Except for MacDonald's TV and other items which MacDonald requested the CID to obtain for his BOQ, nothing in the house was disturbed, except items sent to Fort Gordon Laboratory for analysis. An inventory of these items were maintained.
Was an effort made to ascertain if jewelry was missing, even after the jewelry case was found to have blood and unidentified fingerprints on it? Findings: No evidence exists to support the claim that jewelry was stolen.

No latent prints appear on the exterior of the jewelry box, and of the prints inside the box, one has been positively identified as being made by Captain MacDonald.

The other is a partial print that reveals only a few ridges and has not been identified. It could have been made by Mrs. MacDonald.

Unfortunately, no record exits of full rolled impressions of Mrs. MacDonald's fingers and palms, thus obviating a comparison in this case.

The stains on the jewelry box were determined to be organic substance, not blood.

Whether or not heirloom rings were stolen is known to Kassab and MacDonald alone.
Did the CID fail to follow up leads? Specifically, did the CID fail to interview two neighbors who heard voices of two males and a female going in the direction of the MacDonald backyard immediately prior to the killings? Findings: There are no indications that the CID failed to explore substantive leads.

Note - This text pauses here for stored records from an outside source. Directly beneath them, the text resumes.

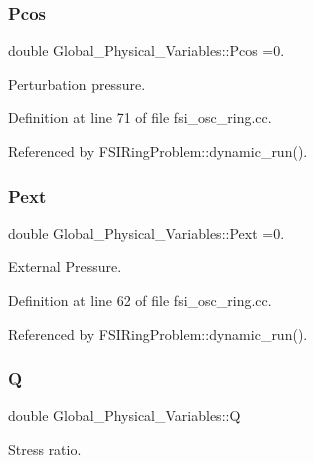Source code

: \subsubsection{\texorpdfstring{Pcos}{Pcos}}
{\footnotesize\ttfamily double Global\+\_\+\+Physical\+\_\+\+Variables\+::\+Pcos =0.}



Perturbation pressure. 



Definition at line 71 of file fsi\+\_\+osc\+\_\+ring.\+cc.



Referenced by F\+S\+I\+Ring\+Problem\+::dynamic\+\_\+run().

\mbox{\label{namespaceGlobal__Physical__Variables_a00f471db241ed712eaefcbaf4fb1d6a9}} 
\subsubsection{\texorpdfstring{Pext}{Pext}}
{\footnotesize\ttfamily double Global\+\_\+\+Physical\+\_\+\+Variables\+::\+Pext =0.}



External Pressure. 



Definition at line 62 of file fsi\+\_\+osc\+\_\+ring.\+cc.



Referenced by F\+S\+I\+Ring\+Problem\+::dynamic\+\_\+run().

\mbox{\label{namespaceGlobal__Physical__Variables_a66cb7ecda9ba0cd72367dd697f154545}} 
\subsubsection{\texorpdfstring{Q}{Q}}
{\footnotesize\ttfamily double Global\+\_\+\+Physical\+\_\+\+Variables\+::Q}



Stress ratio. 



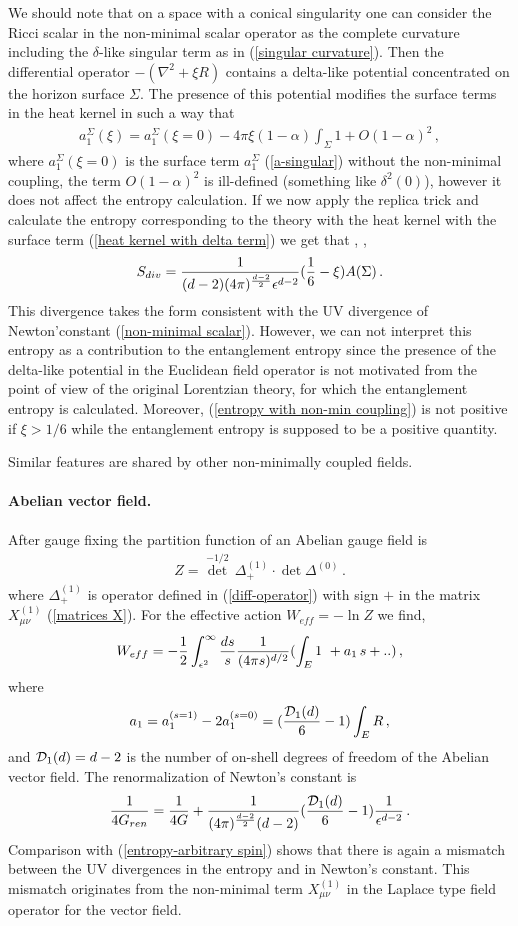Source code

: \documentclass[12pt]{article}
\def\be{\begin{eqnarray}}
\def\ee{\end{eqnarray}}
\def\lb{\label}
\def\o{\over}
\begin{document}
We should note that on a space with a conical singularity one can  consider the Ricci scalar in the non-minimal scalar operator as the complete curvature including the $\delta$-like singular term as in  (\ref{singular curvature}). Then the differential operator $-(\nabla^2+\xi R)$ contains a  delta-like potential concentrated on the horizon surface $\Sigma$. 
The presence of this potential modifies the surface terms in the heat kernel in such a way that \cite{Solodukhin:1995ak}
\be
a_1^\Sigma(\xi)=a_1^\Sigma(\xi=0)-4\pi \xi (1-\alpha)\int_\Sigma 1+O(1-\alpha)^2\, ,
\lb{heat kernel with delta term}
\ee
where $a_1^\Sigma (\xi=0)$ is the surface term $a_1^\Sigma$  (\ref{a-singular}) without the non-minimal coupling, the term $O(1-\alpha)^2$ is ill-defined (something like $\delta^2(0)$),
however it does not affect the entropy calculation. If we now apply the replica trick and calculate the entropy corresponding to the theory with the heat kernel with the surface term (\ref{heat kernel with delta term}) we get that \cite{Solodukhin:1995ak}, \cite{Larsen:1995ax}, \cite{Barvinsky:1995dp}
\be
S_{div}={1\o (d-2)(4\pi)^{d-2\o 2}\epsilon^{d-2}}({1\o 6}-\xi)A(\Sigma)\, .
\lb{entropy with non-min coupling}
\ee
This divergence takes the form  consistent with the UV divergence   of Newton'constant (\ref{non-minimal scalar}). However, we can not interpret this entropy as a contribution to the entanglement entropy since the presence of the delta-like potential in the Euclidean field operator is not motivated from the point of view of the original Lorentzian theory, for which the entanglement entropy is calculated. Moreover, (\ref{entropy with non-min coupling}) is not positive  if $\xi>1/6$ while the entanglement entropy is supposed to be a  positive quantity.

\medskip

\noindent Similar features are shared by other non-minimally coupled fields.

\medskip

\paragraph*{Abelian vector field.} After  gauge fixing the partition function of an Abelian gauge field is 
\be
Z={\det}^{-1/2}\, \Delta_+^{(1)}\cdot \det \Delta^{(0)}\, .
\lb{Z-vector field}
\ee
where  $\Delta_+^{(1)}$ is operator defined in (\ref{diff-operator}) with sign $+$ in the matrix $X^{(1)}_{\mu\nu}$ (\ref{matrices X}). 
For the effective action $W_{eff}=-\ln Z$ we find,
\be
W_{eff}=-{1\o 2}\int_{\epsilon^2}^\infty {ds\o s}{1\o (4\pi s)^{d/2}}(\int_E 1\ +a_1 \, s+..)\, ,
\lb{W-vector}
\ee
where 
\be
a_1=a_1^{(s=1)}-2a_1^{(s=0)}=({{\cal D}_1(d)\o 6}  -1)\int_E R  \, ,
\lb{a1-vector}
\ee
and ${\cal D}_1(d)=d-2$ is the number of on-shell degrees of freedom of the Abelian vector field. The renormalization of Newton's constant is
\be
{1\o 4G_{ren}}={1\o 4G}+{1\o (4\pi)^{d-2\o 2}(d-2)} ( {{\cal D}_{1}(d)\o 6}-1) {1\o \epsilon^{d-2}}\, .
\lb{G-ren-vector-1}
\ee
Comparison with (\ref{entropy-arbitrary spin})  shows that there is again a mismatch between the UV divergences in the entropy and in Newton's
constant.  This mismatch originates  from the non-minimal term $X^{(1)}_{\mu\nu}$ in the Laplace type field operator for the vector field.
\end{document}
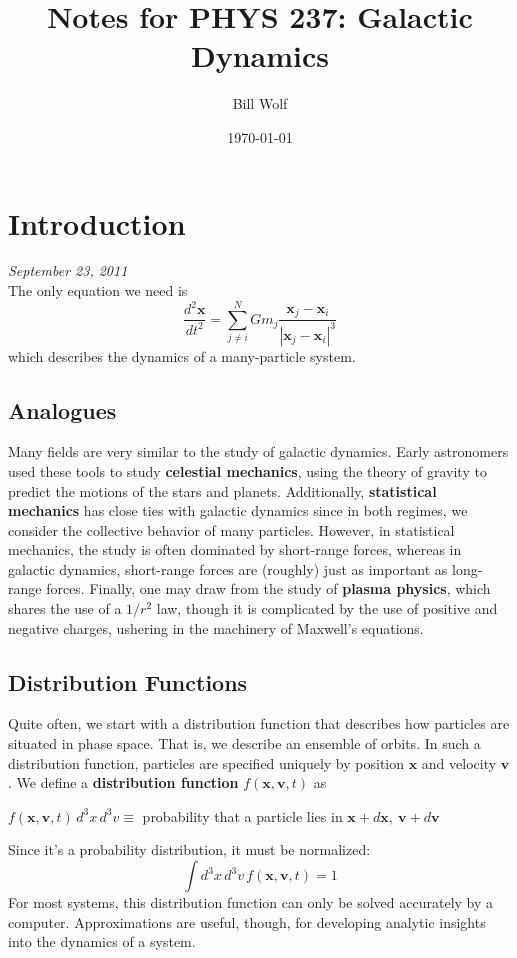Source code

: \documentclass[10pt]{article}
\title{Notes for PHYS 237: Galactic Dynamics}
\author{Bill Wolf}
\date{\today}
\newcommand{\n}{\noindent}
\newcommand{\norm}[1]{\left|#1\right|}
\begin{document}
\vfill\maketitle\vfill \newpage

\tableofcontents \newpage


\section{Introduction}
	\emph{September 23, 2011}\\
	
	\n The only equation we need is 
	\begin{equation} \label{newton1} \frac{d^2\mathbf{x}}{dt^2}=\sum_{j\neq i}^N Gm_j\frac{\mathbf{x}_j-\mathbf{x}_i}{\norm{\mathbf{x}_j-\mathbf{x}_i}^3}\end{equation}
	which describes the dynamics of a many-particle system.
	\subsection{Analogues}
	Many fields are very similar to the study of galactic dynamics. Early astronomers used these tools to study \textbf{celestial mechanics}, using the theory of gravity to predict the motions of the stars and planets. Additionally, \textbf{statistical mechanics} has close ties with galactic dynamics since in both regimes, we consider the collective behavior of many particles. However, in statistical mechanics, the study is often dominated by short-range forces, whereas in galactic dynamics, short-range forces are (roughly) just as important as long-range forces. Finally, one may draw from the study of \textbf{plasma physics}, which shares the use of a $1/r^2$ law, though it is complicated by the use of positive and negative charges, ushering in the machinery of Maxwell's equations.
	\subsection{Distribution Functions}
	Quite often, we start with a distribution function that describes how particles are situated in phase space. That is, we describe an ensemble of orbits. In such a distribution function, particles are specified uniquely by position $\mathbf{x}$ and velocity $\mathbf{v}$. We define a \textbf{distribution function} $f(\mathbf{x},\mathbf{v},t)$ as
	\begin{center}
		$f(\mathbf{x},\mathbf{v},t)\,d^3x\,d^3v \equiv$ probability that a particle lies in $\mathbf{x}+d\mathbf{x},\ \mathbf{v}+d\mathbf{v}$
	\end{center}
	Since it's a probability distribution, it must be normalized:
	\begin{equation}\int d^3x\,d^3v\,f(\mathbf{x},\mathbf{v},t)=1\label{normalization1}\end{equation}
	For most systems, this distribution function can only be solved accurately by a computer. Approximations are useful, though, for developing analytic insights into the dynamics of a system.
\end{document}

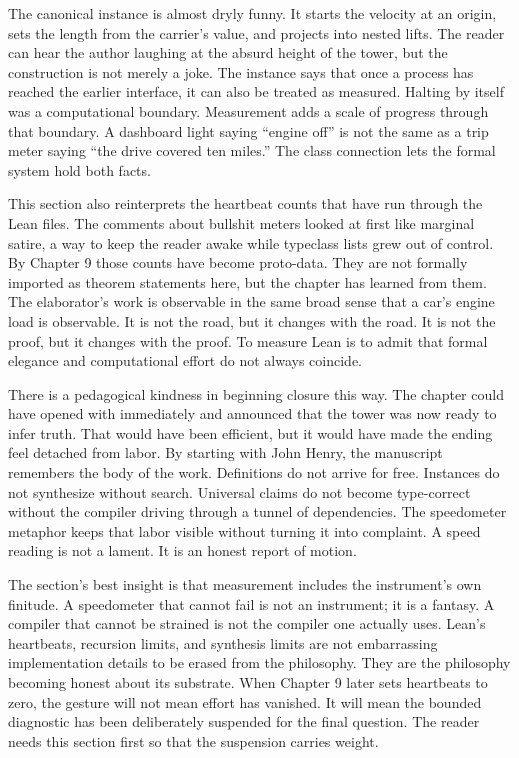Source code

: The canonical instance  is almost dryly funny. It
starts the velocity at an origin, sets the length from the carrier's value,
and projects into nested lifts. The reader can hear the author laughing at the
absurd height of the tower, but the construction is not merely a joke. The
instance says that once a process has reached the earlier 
interface, it can also be treated as measured. Halting by itself was a
computational boundary. Measurement adds a scale of progress through that
boundary. A dashboard light saying ``engine off'' is not the same as a trip
meter saying ``the drive covered ten miles.'' The class connection lets the
formal system hold both facts.

This section also reinterprets the heartbeat counts that have run through the
Lean files. The comments about bullshit meters looked at first like marginal
satire, a way to keep the reader awake while typeclass lists grew out of
control. By Chapter 9 those counts have become proto-data. They are not
formally imported as theorem statements here, but the chapter has learned from
them. The elaborator's work is observable in the same broad sense that a car's
engine load is observable. It is not the road, but it changes with the road. It
is not the proof, but it changes with the proof. To measure Lean is to admit
that formal elegance and computational effort do not always coincide.

There is a pedagogical kindness in beginning closure this way. The chapter
could have opened with  immediately and announced that the tower
was now ready to infer truth. That would have been efficient, but it would
have made the ending feel detached from labor. By starting with John Henry,
the manuscript remembers the body of the work. Definitions do not arrive for
free. Instances do not synthesize without search. Universal claims do not
become type-correct without the compiler driving through a tunnel of
dependencies. The speedometer metaphor keeps that labor visible without
turning it into complaint. A speed reading is not a lament. It is an honest
report of motion.

The section's best insight is that measurement includes the instrument's own
finitude. A speedometer that cannot fail is not an instrument; it is a fantasy.
A compiler that cannot be strained is not the compiler one actually uses.
Lean's heartbeats, recursion limits, and synthesis limits are not embarrassing
implementation details to be erased from the philosophy. They are the
philosophy becoming honest about its substrate. When Chapter 9 later sets
heartbeats to zero, the gesture will not mean effort has vanished. It will
mean the bounded diagnostic has been deliberately suspended for the final
question. The reader needs this section first so that the suspension carries
weight.

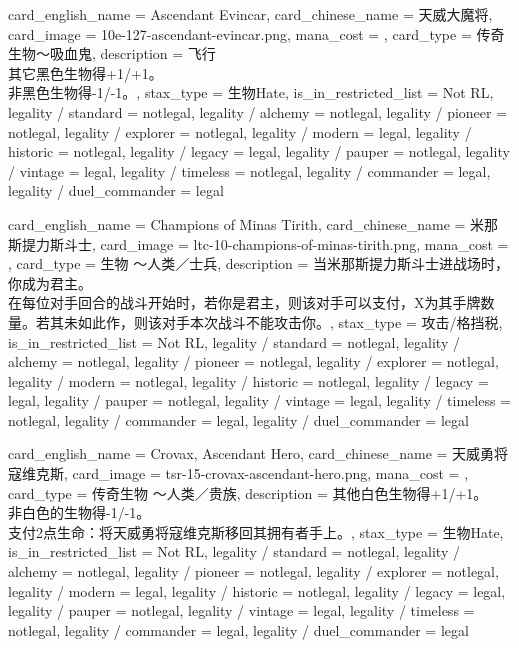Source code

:\documentclass[lang = cn, color = black, 10pt]{AllThatStax}
\begin{document}
\card
{
	card_english_name = {Ascendant Evincar},
	card_chinese_name = {天威大魔将},
	card_image = 10e-127-ascendant-evincar.png,
	mana_cost = ,
	card_type = 传奇生物～吸血鬼,
	description = {飞行\\
		其它黑色生物得+1/+1。\\
		非黑色生物得-1/-1。},
	stax_type = 生物Hate,
	is_in_restricted_list = Not RL,
	legality / standard = notlegal,
	legality / alchemy = notlegal,
	legality / pioneer = notlegal,
	legality / explorer = notlegal,
	legality / modern = legal,
	legality / historic = notlegal,
	legality / legacy = legal,
	legality / pauper = notlegal,
	legality / vintage = legal,
	legality / timeless = notlegal,
	legality / commander = legal,
	legality / duel_commander = legal
}

\card
{
	card_english_name = {Champions of Minas Tirith},
	card_chinese_name = {米那斯提力斯斗士},
	card_image = ltc-10-champions-of-minas-tirith.png,
	mana_cost = ,
	card_type = 生物 ～人类／士兵,
	description = {当米那斯提力斯斗士进战场时，你成为君主。\\
		在每位对手回合的战斗开始时，若你是君主，则该对手可以支付，X为其手牌数量。若其未如此作，则该对手本次战斗不能攻击你。},
	stax_type = 攻击/格挡税,
	is_in_restricted_list = Not RL,
	legality / standard = notlegal,
	legality / alchemy = notlegal,
	legality / pioneer = notlegal,
	legality / explorer = notlegal,
	legality / modern = notlegal,
	legality / historic = notlegal,
	legality / legacy = legal,
	legality / pauper = notlegal,
	legality / vintage = legal,
	legality / timeless = notlegal,
	legality / commander = legal,
	legality / duel_commander = legal
}

\card
{
	card_english_name = {Crovax, Ascendant Hero},
	card_chinese_name = {天威勇将寇维克斯},
	card_image = tsr-15-crovax-ascendant-hero.png,
	mana_cost = ,
	card_type = 传奇生物 ～人类／贵族,
	description = {其他白色生物得+1/+1。\\
		非白色的生物得-1/-1。\\
		支付2点生命：将天威勇将寇维克斯移回其拥有者手上。},
	stax_type = 生物Hate,
	is_in_restricted_list = Not RL,
	legality / standard = notlegal,
	legality / alchemy = notlegal,
	legality / pioneer = notlegal,
	legality / explorer = notlegal,
	legality / modern = legal,
	legality / historic = notlegal,
	legality / legacy = legal,
	legality / pauper = notlegal,
	legality / vintage = legal,
	legality / timeless = notlegal,
	legality / commander = legal,
	legality / duel_commander = legal
}
\end{document}
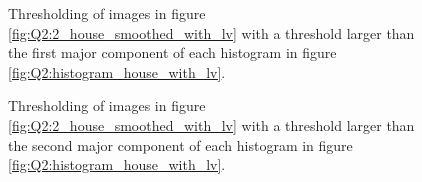 \begin{figure}[H]
	\centering
	\scalebox{0.9}{}
	\caption{Thresholding of images in figure \ref{fig:Q2:2_house_smoothed_with_lv} with a threshold larger than the first major component of 
	each histogram in figure \ref{fig:Q2:histogram_house_with_lv}.}
	\label{fig:Q2:threshold_house_1_with_lv}
\end{figure}

\begin{figure}[H]
	\centering
	\scalebox{0.9}{}
	\caption{Thresholding of images in figure \ref{fig:Q2:2_house_smoothed_with_lv} with a threshold larger than the second major component of 
	each histogram in figure \ref{fig:Q2:histogram_house_with_lv}.}
	\label{fig:Q2:threshold_house_2_with_lv}
\end{figure}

The publicity generated many calls and letters, some were helpful and others useless. It appears that an honest attempt was made to follow-up all useful leads.

The FBI and CID interviewed 39 neighbors of the MacDonalds in an attempt to determine if anyone heard or saw suspicious actions on the morning of February 17, 1970.

This extensive investigation included interviews with persons who heard voices outside their quarters. Each lead was pursued diligently.